The reorder of Q8_0 is attracting more attention. The issue is reported by several JIRAs.
This PR is fixed it quickly.
Additional suggestion:
It's encouraged to make the PR focus on the special issue. It will make the updated code be less and easy to be reviewed and approved.
Thank you!
|
tested on Intel Arc Pro B70 (x4) |
|
@ggerganov Thank you! |
|
Thanks for catching this! Investigated and fixed. Added reorder-aware DMMV dequantizers for Q4_K. Also found and fixed the same gap in Q6_K while I was in there. Tested on B70:
Could you retest with your Q4_K_M model when you get a chance? |
Q4_K and Q6_K had reorder support for MMVQ and GEMM paths but not DMMV. When the DMMV path encountered reordered data it would abort. Add DMMV kernels that read from the SOA reorder layout for both types. Same math as the non-reorder versions, different memory access pattern. Co-Authored-By: Claude Opus 4.6 (1M context) <noreply@anthropic.com>
|
Works great, hope to see this merged soon :-) |
Summary
Fixes two issues with the Q8_0 reorder optimization introduced in #21527.
Bug 1: Garbage output from second prompt onward (#21589)

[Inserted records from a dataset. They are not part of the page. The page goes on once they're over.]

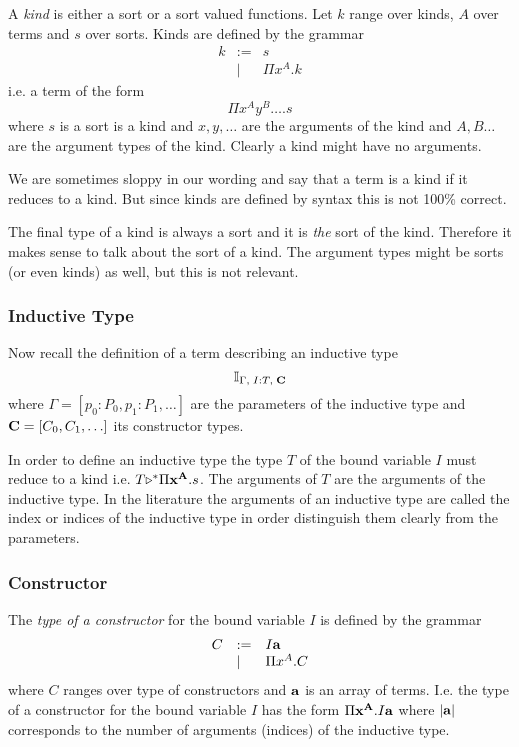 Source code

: \begin{definition}
  A \emph{kind} is either a sort or a sort valued functions. Let $k$ range
  over kinds, $A$ over terms and $s$ over sorts. Kinds are defined by the
  grammar
  $$
  \begin{array}{lll}
    k
    &:=& s
    \\
    &\mid& \Pi x^A. k
  \end{array}
  $$
  i.e. a term of the form
  $$
  \Pi x^A y^B \ldots . s
  $$
  where $s$ is a sort is a kind and $x, y, \ldots$ are the arguments of the
  kind and $A, B \ldots$ are the argument types of the kind. Clearly a kind
  might have no arguments.

  We are sometimes sloppy in our wording and say that a term is a kind if it
  reduces to a kind. But since kinds are defined by syntax this is not 100\%
  correct.

  The final type of a kind is always a sort and it is \emph{the} sort of the
  kind. Therefore it makes sense to talk about the sort of a kind. The
  argument types might be sorts (or even kinds) as well, but this is not
  relevant.
\end{definition}



\subsubsection{Inductive Type}

Now recall the definition of a term describing an inductive type
$$
\mathbb{I}_{\Gamma, \; I:T, \; \mathbf{C}}
$$
where $\Gamma = [p_0:P_0, p_1: P_1, \ldots]$ are the parameters of the
inductive type and $\mathbf{C} = [C_0, C_1, \ldots]$ its constructor types.

In order to define an inductive type the type $T$ of the bound variable $I$
must reduce to a kind i.e. $T {\mathrel{\triangleright}}^* \Pi \mathbf{x}^{\mathbf{A}}. s$. The arguments
of $T$ are the arguments of the inductive type. In the literature the
arguments of an inductive type are called the index or indices of the
inductive type in order distinguish them clearly from the parameters.


\subsubsection{Constructor}

\begin{definition}
  The \emph{type of a constructor} for the bound variable $I$ is defined by
  the grammar
  $$
  \begin{array}{lll}
    C
    &:= & I \mathbf{a}
    \\
    &\mid& \Pi x^A . C
  \end{array}
  $$
  where $C$ ranges over type of constructors and $\mathbf{a}$ is an array of
  terms. I.e. the type of a constructor for the bound variable $I$ has the
  form $\Pi \mathbf{x}^{\mathbf{A}}. I \mathbf{a}$ where $|\mathbf{a}|$ corresponds to the
  number of arguments (indices) of the inductive type.
\end{definition}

The Q8_0 reorder optimization rearranges weight data during token generation (batch=1, via DMMV/MMVQ), but the general GEMM dequantization path used during prompt processing was missing a reorder-aware variant for Q8_0. After the first tg pass reordered the weights, subsequent prompt processing read them with the standard dequantizer, producing corrupt output.

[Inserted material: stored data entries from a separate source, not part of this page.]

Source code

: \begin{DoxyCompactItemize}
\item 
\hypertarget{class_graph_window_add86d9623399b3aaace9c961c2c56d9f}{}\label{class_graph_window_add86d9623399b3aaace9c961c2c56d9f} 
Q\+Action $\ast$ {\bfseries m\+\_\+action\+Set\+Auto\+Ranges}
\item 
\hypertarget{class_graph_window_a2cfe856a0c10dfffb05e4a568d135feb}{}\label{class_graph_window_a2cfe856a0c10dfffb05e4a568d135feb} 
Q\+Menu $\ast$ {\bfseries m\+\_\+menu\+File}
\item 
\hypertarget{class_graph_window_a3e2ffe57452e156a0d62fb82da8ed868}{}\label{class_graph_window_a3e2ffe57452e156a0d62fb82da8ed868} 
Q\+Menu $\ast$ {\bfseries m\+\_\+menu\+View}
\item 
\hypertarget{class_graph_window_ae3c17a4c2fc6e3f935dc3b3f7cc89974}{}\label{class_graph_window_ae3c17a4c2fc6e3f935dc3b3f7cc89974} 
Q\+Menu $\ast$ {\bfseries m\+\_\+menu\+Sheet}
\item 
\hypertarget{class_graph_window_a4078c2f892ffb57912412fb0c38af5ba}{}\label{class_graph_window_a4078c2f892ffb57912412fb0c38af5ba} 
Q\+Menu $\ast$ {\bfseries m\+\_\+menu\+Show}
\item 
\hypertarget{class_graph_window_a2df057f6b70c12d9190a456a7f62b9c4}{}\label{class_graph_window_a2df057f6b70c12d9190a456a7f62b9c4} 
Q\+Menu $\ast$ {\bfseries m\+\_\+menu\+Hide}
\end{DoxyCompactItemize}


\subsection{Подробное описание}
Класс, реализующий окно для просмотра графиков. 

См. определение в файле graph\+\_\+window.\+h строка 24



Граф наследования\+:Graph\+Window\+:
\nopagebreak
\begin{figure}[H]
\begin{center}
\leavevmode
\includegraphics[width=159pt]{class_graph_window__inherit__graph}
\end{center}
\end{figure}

Q4_0, Q4_K, and Q6_K already had
_reorderdequantizers inconvert.cpp. Q8_0 was missing them.Fix: Add
dequantize_block_q8_0_reorder()indequantize.hppand wire it into bothggml_get_to_fp16_sycl()andggml_get_to_fp32_sycl()inconvert.cpp.Bug 2: Crash when device memory is full
The reorder functions allocate a temporary buffer the full size of the weight tensor via
sycl_ext_malloc_device(). When VRAM is nearly full (large models on smaller cards), this returns NULL and the subsequent memcpy crashes.Fix: Add a host memory fallback (
sycl::malloc_host) when device allocation fails, and skip the reorder gracefully if both fail. The reorder flag is only set when the reorder actually succeeds.Fixes #21589
Testing
Tested on Intel Arc Pro B70 (Xe2 Battlemage), oneAPI DPC++ 2025.3.3:
Code was written with AI assistance (Claude), reviewed and tested by me on real hardware.